> _YOUR ASSIGNMENT_:
Every entry needs to be printed exactly, please.

> _RECORDS SHOWN_:
* * * *

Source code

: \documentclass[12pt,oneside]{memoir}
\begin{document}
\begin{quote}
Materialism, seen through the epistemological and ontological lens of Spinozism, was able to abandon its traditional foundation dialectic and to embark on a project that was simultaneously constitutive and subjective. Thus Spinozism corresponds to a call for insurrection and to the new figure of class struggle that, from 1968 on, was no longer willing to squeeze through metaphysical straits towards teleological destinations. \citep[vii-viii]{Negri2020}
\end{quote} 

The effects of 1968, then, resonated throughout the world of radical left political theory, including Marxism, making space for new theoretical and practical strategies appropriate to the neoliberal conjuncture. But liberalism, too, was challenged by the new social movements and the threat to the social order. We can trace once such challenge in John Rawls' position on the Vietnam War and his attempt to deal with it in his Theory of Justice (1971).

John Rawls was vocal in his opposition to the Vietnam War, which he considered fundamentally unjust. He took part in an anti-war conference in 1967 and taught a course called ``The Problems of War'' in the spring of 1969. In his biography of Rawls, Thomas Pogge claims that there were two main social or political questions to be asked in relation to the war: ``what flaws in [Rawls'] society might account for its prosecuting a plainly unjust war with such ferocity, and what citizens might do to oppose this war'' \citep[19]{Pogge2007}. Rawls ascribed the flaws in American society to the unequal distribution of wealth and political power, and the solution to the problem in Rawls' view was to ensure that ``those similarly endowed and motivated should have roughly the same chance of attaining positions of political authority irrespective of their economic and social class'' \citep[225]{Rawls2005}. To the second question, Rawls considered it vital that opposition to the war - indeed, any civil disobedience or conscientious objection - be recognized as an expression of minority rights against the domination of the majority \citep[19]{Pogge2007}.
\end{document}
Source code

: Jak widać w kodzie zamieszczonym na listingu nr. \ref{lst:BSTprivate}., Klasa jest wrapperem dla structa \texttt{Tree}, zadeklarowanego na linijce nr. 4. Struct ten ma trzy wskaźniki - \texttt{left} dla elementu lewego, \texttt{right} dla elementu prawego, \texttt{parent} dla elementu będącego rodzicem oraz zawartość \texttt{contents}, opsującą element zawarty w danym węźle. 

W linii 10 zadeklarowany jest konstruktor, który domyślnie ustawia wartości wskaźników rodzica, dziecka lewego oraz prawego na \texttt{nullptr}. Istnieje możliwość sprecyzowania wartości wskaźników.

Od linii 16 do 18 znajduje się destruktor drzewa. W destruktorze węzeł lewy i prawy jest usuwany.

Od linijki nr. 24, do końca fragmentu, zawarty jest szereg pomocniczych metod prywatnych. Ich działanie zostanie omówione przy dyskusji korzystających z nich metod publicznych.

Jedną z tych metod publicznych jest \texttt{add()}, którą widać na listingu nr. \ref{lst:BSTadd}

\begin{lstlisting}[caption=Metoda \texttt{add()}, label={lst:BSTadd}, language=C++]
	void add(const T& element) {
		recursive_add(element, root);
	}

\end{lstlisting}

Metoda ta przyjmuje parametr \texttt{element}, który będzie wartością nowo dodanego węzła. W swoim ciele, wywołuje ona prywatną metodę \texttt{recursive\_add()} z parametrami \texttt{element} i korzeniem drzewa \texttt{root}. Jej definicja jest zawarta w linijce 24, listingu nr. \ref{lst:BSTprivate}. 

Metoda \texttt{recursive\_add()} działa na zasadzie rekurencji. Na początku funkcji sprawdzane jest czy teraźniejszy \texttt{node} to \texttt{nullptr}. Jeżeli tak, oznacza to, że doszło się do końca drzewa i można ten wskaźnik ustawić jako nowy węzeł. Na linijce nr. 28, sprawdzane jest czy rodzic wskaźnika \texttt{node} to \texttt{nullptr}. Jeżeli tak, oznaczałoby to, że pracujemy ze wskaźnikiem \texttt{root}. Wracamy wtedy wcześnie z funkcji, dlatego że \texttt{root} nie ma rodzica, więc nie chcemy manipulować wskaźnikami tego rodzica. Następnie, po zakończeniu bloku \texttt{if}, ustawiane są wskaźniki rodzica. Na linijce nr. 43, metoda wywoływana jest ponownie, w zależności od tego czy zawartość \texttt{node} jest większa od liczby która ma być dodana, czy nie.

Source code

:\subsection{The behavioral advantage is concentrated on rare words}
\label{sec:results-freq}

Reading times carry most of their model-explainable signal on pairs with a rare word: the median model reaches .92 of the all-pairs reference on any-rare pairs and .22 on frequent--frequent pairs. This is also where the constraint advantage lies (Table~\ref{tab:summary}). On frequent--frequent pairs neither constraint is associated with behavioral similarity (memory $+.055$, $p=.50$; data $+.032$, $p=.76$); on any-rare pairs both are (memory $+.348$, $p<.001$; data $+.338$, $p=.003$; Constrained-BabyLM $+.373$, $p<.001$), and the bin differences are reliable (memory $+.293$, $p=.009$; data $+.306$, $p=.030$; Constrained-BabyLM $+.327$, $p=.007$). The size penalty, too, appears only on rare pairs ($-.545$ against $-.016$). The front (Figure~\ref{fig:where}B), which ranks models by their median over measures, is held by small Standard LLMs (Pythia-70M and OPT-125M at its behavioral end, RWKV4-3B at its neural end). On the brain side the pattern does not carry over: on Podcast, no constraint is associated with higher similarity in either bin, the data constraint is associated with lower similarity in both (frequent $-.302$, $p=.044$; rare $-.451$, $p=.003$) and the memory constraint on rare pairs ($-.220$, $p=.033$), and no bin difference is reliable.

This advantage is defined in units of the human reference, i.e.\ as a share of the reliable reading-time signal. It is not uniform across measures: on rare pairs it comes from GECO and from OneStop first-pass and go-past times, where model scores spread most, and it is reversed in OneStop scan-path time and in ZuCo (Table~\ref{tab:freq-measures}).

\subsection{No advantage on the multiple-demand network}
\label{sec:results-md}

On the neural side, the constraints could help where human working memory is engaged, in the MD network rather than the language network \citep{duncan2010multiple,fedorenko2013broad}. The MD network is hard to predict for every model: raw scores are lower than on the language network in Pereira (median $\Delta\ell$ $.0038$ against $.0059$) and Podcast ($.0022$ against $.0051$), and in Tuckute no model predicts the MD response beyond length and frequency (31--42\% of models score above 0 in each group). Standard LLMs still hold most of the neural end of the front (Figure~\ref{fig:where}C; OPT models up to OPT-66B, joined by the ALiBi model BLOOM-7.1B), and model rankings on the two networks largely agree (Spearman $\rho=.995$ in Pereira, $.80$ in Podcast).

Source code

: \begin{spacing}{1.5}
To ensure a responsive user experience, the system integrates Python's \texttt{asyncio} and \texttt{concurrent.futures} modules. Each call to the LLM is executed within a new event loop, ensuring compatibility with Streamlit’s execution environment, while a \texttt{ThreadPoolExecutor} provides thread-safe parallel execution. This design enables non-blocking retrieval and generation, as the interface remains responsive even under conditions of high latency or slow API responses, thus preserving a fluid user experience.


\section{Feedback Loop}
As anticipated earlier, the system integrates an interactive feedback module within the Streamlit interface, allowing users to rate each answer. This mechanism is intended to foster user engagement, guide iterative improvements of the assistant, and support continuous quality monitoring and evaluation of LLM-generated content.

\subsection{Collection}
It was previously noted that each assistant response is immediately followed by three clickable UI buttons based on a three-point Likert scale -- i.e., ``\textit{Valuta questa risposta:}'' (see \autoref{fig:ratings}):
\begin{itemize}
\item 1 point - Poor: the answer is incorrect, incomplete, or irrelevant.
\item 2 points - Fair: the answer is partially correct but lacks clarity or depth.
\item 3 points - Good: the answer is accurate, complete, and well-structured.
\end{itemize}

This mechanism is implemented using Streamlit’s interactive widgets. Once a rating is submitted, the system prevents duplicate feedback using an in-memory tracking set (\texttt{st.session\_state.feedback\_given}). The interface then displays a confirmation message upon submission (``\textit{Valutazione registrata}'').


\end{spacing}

* * * *

> _ANSWER TO THE PROBLEM_:
Source code

: \documentclass[12pt,oneside]{memoir}
\begin{document}
\begin{quote}
Materialism, seen through the epistemological and ontological lens of Spinozism, was able to abandon its traditional foundation dialectic and to embark on a project that was simultaneously constitutive and subjective. Thus Spinozism corresponds to a call for insurrection and to the new figure of class struggle that, from 1968 on, was no longer willing to squeeze through metaphysical straits towards teleological destinations. \citep[vii-viii]{Negri2020}
\end{quote} 

The effects of 1968, then, resonated throughout the world of radical left political theory, including Marxism, making space for new theoretical and practical strategies appropriate to the neoliberal conjuncture. But liberalism, too, was challenged by the new social movements and the threat to the social order. We can trace once such challenge in John Rawls' position on the Vietnam War and his attempt to deal with it in his Theory of Justice (1971).

John Rawls was vocal in his opposition to the Vietnam War, which he considered fundamentally unjust. He took part in an anti-war conference in 1967 and taught a course called ``The Problems of War'' in the spring of 1969. In his biography of Rawls, Thomas Pogge claims that there were two main social or political questions to be asked in relation to the war: ``what flaws in [Rawls'] society might account for its prosecuting a plainly unjust war with such ferocity, and what citizens might do to oppose this war'' \citep[19]{Pogge2007}. Rawls ascribed the flaws in American society to the unequal distribution of wealth and political power, and the solution to the problem in Rawls' view was to ensure that ``those similarly endowed and motivated should have roughly the same chance of attaining positions of political authority irrespective of their economic and social class'' \citep[225]{Rawls2005}. To the second question, Rawls considered it vital that opposition to the war - indeed, any civil disobedience or conscientious objection - be recognized as an expression of minority rights against the domination of the majority \citep[19]{Pogge2007}.
\end{document}
Source code

: Jak widać w kodzie zamieszczonym na listingu nr. \ref{lst:BSTprivate}., Klasa jest wrapperem dla structa \texttt{Tree}, zadeklarowanego na linijce nr. 4. Struct ten ma trzy wskaźniki - \texttt{left} dla elementu lewego, \texttt{right} dla elementu prawego, \texttt{parent} dla elementu będącego rodzicem oraz zawartość \texttt{contents}, opsującą element zawarty w danym węźle. 

W linii 10 zadeklarowany jest konstruktor, który domyślnie ustawia wartości wskaźników rodzica, dziecka lewego oraz prawego na \texttt{nullptr}. Istnieje możliwość sprecyzowania wartości wskaźników.

Od linii 16 do 18 znajduje się destruktor drzewa. W destruktorze węzeł lewy i prawy jest usuwany.

Od linijki nr. 24, do końca fragmentu, zawarty jest szereg pomocniczych metod prywatnych. Ich działanie zostanie omówione przy dyskusji korzystających z nich metod publicznych.

Jedną z tych metod publicznych jest \texttt{add()}, którą widać na listingu nr. \ref{lst:BSTadd}

\begin{lstlisting}[caption=Metoda \texttt{add()}, label={lst:BSTadd}, language=C++]
	void add(const T& element) {
		recursive_add(element, root);
	}

\end{lstlisting}

Metoda ta przyjmuje parametr \texttt{element}, który będzie wartością nowo dodanego węzła. W swoim ciele, wywołuje ona prywatną metodę \texttt{recursive\_add()} z parametrami \texttt{element} i korzeniem drzewa \texttt{root}. Jej definicja jest zawarta w linijce 24, listingu nr. \ref{lst:BSTprivate}. 

Metoda \texttt{recursive\_add()} działa na zasadzie rekurencji. Na początku funkcji sprawdzane jest czy teraźniejszy \texttt{node} to \texttt{nullptr}. Jeżeli tak, oznacza to, że doszło się do końca drzewa i można ten wskaźnik ustawić jako nowy węzeł. Na linijce nr. 28, sprawdzane jest czy rodzic wskaźnika \texttt{node} to \texttt{nullptr}. Jeżeli tak, oznaczałoby to, że pracujemy ze wskaźnikiem \texttt{root}. Wracamy wtedy wcześnie z funkcji, dlatego że \texttt{root} nie ma rodzica, więc nie chcemy manipulować wskaźnikami tego rodzica. Następnie, po zakończeniu bloku \texttt{if}, ustawiane są wskaźniki rodzica. Na linijce nr. 43, metoda wywoływana jest ponownie, w zależności od tego czy zawartość \texttt{node} jest większa od liczby która ma być dodana, czy nie.

Source code

:\subsection{The behavioral advantage is concentrated on rare words}
\label{sec:results-freq}

Reading times carry most of their model-explainable signal on pairs with a rare word: the median model reaches .92 of the all-pairs reference on any-rare pairs and .22 on frequent--frequent pairs. This is also where the constraint advantage lies (Table~\ref{tab:summary}). On frequent--frequent pairs neither constraint is associated with behavioral similarity (memory $+.055$, $p=.50$; data $+.032$, $p=.76$); on any-rare pairs both are (memory $+.348$, $p<.001$; data $+.338$, $p=.003$; Constrained-BabyLM $+.373$, $p<.001$), and the bin differences are reliable (memory $+.293$, $p=.009$; data $+.306$, $p=.030$; Constrained-BabyLM $+.327$, $p=.007$). The size penalty, too, appears only on rare pairs ($-.545$ against $-.016$). The front (Figure~\ref{fig:where}B), which ranks models by their median over measures, is held by small Standard LLMs (Pythia-70M and OPT-125M at its behavioral end, RWKV4-3B at its neural end). On the brain side the pattern does not carry over: on Podcast, no constraint is associated with higher similarity in either bin, the data constraint is associated with lower similarity in both (frequent $-.302$, $p=.044$; rare $-.451$, $p=.003$) and the memory constraint on rare pairs ($-.220$, $p=.033$), and no bin difference is reliable.

This advantage is defined in units of the human reference, i.e.\ as a share of the reliable reading-time signal. It is not uniform across measures: on rare pairs it comes from GECO and from OneStop first-pass and go-past times, where model scores spread most, and it is reversed in OneStop scan-path time and in ZuCo (Table~\ref{tab:freq-measures}).

\subsection{No advantage on the multiple-demand network}
\label{sec:results-md}

On the neural side, the constraints could help where human working memory is engaged, in the MD network rather than the language network \citep{duncan2010multiple,fedorenko2013broad}. The MD network is hard to predict for every model: raw scores are lower than on the language network in Pereira (median $\Delta\ell$ $.0038$ against $.0059$) and Podcast ($.0022$ against $.0051$), and in Tuckute no model predicts the MD response beyond length and frequency (31--42\% of models score above 0 in each group). Standard LLMs still hold most of the neural end of the front (Figure~\ref{fig:where}C; OPT models up to OPT-66B, joined by the ALiBi model BLOOM-7.1B), and model rankings on the two networks largely agree (Spearman $\rho=.995$ in Pereira, $.80$ in Podcast).

Source code

: \begin{spacing}{1.5}
To ensure a responsive user experience, the system integrates Python's \texttt{asyncio} and \texttt{concurrent.futures} modules. Each call to the LLM is executed within a new event loop, ensuring compatibility with Streamlit’s execution environment, while a \texttt{ThreadPoolExecutor} provides thread-safe parallel execution. This design enables non-blocking retrieval and generation, as the interface remains responsive even under conditions of high latency or slow API responses, thus preserving a fluid user experience.


\section{Feedback Loop}
As anticipated earlier, the system integrates an interactive feedback module within the Streamlit interface, allowing users to rate each answer. This mechanism is intended to foster user engagement, guide iterative improvements of the assistant, and support continuous quality monitoring and evaluation of LLM-generated content.

\subsection{Collection}
It was previously noted that each assistant response is immediately followed by three clickable UI buttons based on a three-point Likert scale -- i.e., ``\textit{Valuta questa risposta:}'' (see \autoref{fig:ratings}):
\begin{itemize}
\item 1 point - Poor: the answer is incorrect, incomplete, or irrelevant.
\item 2 points - Fair: the answer is partially correct but lacks clarity or depth.
\item 3 points - Good: the answer is accurate, complete, and well-structured.
\end{itemize}

This mechanism is implemented using Streamlit’s interactive widgets. Once a rating is submitted, the system prevents duplicate feedback using an in-memory tracking set (\texttt{st.session\_state.feedback\_given}). The interface then displays a confirmation message upon submission (``\textit{Valutazione registrata}'').


\end{spacing}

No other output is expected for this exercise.